* _WHAT TO PRODUCE_
Below are the entries; transcribe them exactly and drop every picture.

+++ AVAILABLE DATA +++

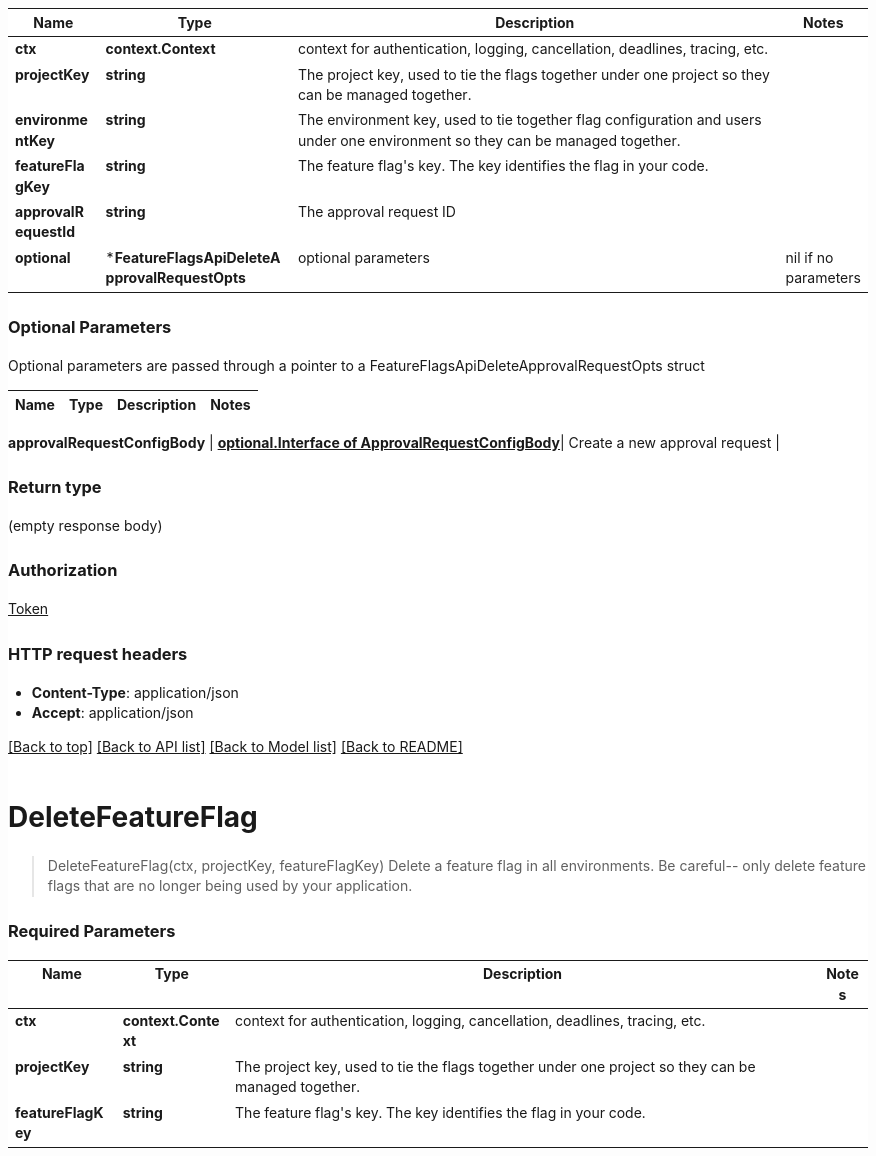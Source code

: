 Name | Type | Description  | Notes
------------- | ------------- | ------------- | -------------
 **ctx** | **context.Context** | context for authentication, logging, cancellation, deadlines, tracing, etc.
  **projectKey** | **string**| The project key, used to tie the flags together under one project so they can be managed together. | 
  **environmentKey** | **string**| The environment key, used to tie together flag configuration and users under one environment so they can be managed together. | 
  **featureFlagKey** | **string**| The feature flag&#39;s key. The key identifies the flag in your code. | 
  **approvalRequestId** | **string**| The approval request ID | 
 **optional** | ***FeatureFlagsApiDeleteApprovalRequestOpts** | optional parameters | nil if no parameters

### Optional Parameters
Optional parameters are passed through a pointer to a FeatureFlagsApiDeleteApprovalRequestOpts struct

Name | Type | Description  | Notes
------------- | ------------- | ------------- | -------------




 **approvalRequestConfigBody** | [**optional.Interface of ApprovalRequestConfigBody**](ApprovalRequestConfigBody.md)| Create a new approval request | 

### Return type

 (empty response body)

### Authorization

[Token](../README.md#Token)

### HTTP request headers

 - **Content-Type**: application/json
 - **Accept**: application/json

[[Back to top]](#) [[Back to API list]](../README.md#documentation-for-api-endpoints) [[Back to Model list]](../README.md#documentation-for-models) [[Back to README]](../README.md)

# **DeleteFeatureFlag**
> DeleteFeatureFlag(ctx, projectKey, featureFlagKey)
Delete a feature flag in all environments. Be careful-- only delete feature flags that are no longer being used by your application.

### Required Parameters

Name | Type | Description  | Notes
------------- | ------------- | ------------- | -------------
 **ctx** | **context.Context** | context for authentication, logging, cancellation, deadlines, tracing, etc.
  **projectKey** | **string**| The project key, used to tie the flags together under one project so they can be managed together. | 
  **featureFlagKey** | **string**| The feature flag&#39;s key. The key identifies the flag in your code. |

+++

* _COMPLETED TASK_
Source code

: Name | Type | Description  | Notes
------------- | ------------- | ------------- | -------------
 **ctx** | **context.Context** | context for authentication, logging, cancellation, deadlines, tracing, etc.
  **projectKey** | **string**| The project key, used to tie the flags together under one project so they can be managed together. | 
  **environmentKey** | **string**| The environment key, used to tie together flag configuration and users under one environment so they can be managed together. | 
  **featureFlagKey** | **string**| The feature flag&#39;s key. The key identifies the flag in your code. | 
  **approvalRequestId** | **string**| The approval request ID | 
 **optional** | ***FeatureFlagsApiDeleteApprovalRequestOpts** | optional parameters | nil if no parameters

### Optional Parameters
Optional parameters are passed through a pointer to a FeatureFlagsApiDeleteApprovalRequestOpts struct

Name | Type | Description  | Notes
------------- | ------------- | ------------- | -------------




 **approvalRequestConfigBody** | [**optional.Interface of ApprovalRequestConfigBody**](ApprovalRequestConfigBody.md)| Create a new approval request | 

### Return type

 (empty response body)

### Authorization

[Token](../README.md#Token)

### HTTP request headers

 - **Content-Type**: application/json
 - **Accept**: application/json

[[Back to top]](#) [[Back to API list]](../README.md#documentation-for-api-endpoints) [[Back to Model list]](../README.md#documentation-for-models) [[Back to README]](../README.md)

# **DeleteFeatureFlag**
> DeleteFeatureFlag(ctx, projectKey, featureFlagKey)
Delete a feature flag in all environments. Be careful-- only delete feature flags that are no longer being used by your application.

### Required Parameters

Name | Type | Description  | Notes
------------- | ------------- | ------------- | -------------
 **ctx** | **context.Context** | context for authentication, logging, cancellation, deadlines, tracing, etc.
  **projectKey** | **string**| The project key, used to tie the flags together under one project so they can be managed together. | 
  **featureFlagKey** | **string**| The feature flag&#39;s key. The key identifies the flag in your code. |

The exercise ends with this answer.